As he observed in one of his contributions to Boris Ford's Pelican Guides to
English Literature, those whom we come to call "great writers" give us access to
"different ways of living in a human world, different ideological shapings of
human experience"; thereby challenging the "provincialism of the present"; a
point to be remembered when beset by theoreticians, whose inroads upon the
study of literature Martin felt must be understood (he once devoted a year to
"reading theory") if they were to be sensibly countered. He never felt there was
any final answer when dealing with literary texts, any more than with the latest
critical or theoretical approach to them; and remained suspicious of those who
claimed there was.
Martin's appetite for ideas was enormous; as was his interest in poetry (he was
an active board member of the Poetry Society), popular culture (he was Deputy
Chair of the OU's widely influential Popular Culture course), and music - a last,
incomplete project involved collaborative work on music and writing in the
European context.
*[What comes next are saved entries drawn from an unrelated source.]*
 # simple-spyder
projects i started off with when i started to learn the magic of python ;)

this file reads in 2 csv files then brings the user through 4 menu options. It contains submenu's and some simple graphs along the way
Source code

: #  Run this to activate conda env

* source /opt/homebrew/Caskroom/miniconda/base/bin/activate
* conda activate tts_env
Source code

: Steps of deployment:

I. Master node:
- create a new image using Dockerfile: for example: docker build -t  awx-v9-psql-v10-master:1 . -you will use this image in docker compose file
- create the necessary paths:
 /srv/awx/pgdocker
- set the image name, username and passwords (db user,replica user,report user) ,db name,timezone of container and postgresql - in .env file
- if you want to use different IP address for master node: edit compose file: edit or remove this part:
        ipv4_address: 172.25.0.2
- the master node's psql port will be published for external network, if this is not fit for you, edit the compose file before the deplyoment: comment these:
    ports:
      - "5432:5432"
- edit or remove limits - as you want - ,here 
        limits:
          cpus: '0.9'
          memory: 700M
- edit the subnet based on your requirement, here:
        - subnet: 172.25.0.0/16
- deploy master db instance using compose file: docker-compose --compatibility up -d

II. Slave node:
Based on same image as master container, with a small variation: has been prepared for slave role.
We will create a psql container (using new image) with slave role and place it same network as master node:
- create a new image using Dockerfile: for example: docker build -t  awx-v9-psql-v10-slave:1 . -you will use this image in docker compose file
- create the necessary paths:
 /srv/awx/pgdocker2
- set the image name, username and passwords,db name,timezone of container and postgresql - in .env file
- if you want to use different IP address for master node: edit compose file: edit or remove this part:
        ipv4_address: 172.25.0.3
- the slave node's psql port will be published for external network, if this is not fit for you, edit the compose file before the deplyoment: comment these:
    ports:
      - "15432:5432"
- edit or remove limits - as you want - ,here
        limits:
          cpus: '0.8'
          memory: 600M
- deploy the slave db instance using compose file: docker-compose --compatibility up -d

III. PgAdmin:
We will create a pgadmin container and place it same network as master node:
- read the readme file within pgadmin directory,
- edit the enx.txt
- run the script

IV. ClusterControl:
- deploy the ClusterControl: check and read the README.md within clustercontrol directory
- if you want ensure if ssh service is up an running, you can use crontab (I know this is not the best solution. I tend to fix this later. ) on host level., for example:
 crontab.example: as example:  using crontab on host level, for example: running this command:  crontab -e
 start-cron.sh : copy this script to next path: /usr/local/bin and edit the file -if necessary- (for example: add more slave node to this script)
He believed in the importance of literary study as an aspect of
the broader social and cultural life. His legacy is to have increased the love and
understanding of literature.
Charles Graham Martin, English scholar and teacher: born Glasgow 19 September
1927; Assistant Lecturer in English, Leeds University 1955-56; Assistant Lecturer,
Department of English, Bedford College, London University 1956-58, Lecturer
1958-69; Reader in Literature, Open University 1970- 78, Professor of
Literature 1978-92, Head of Department 1981-92; married 1956 Molly Yardley
(died 2002; two stepsons); died London 21 January 2004.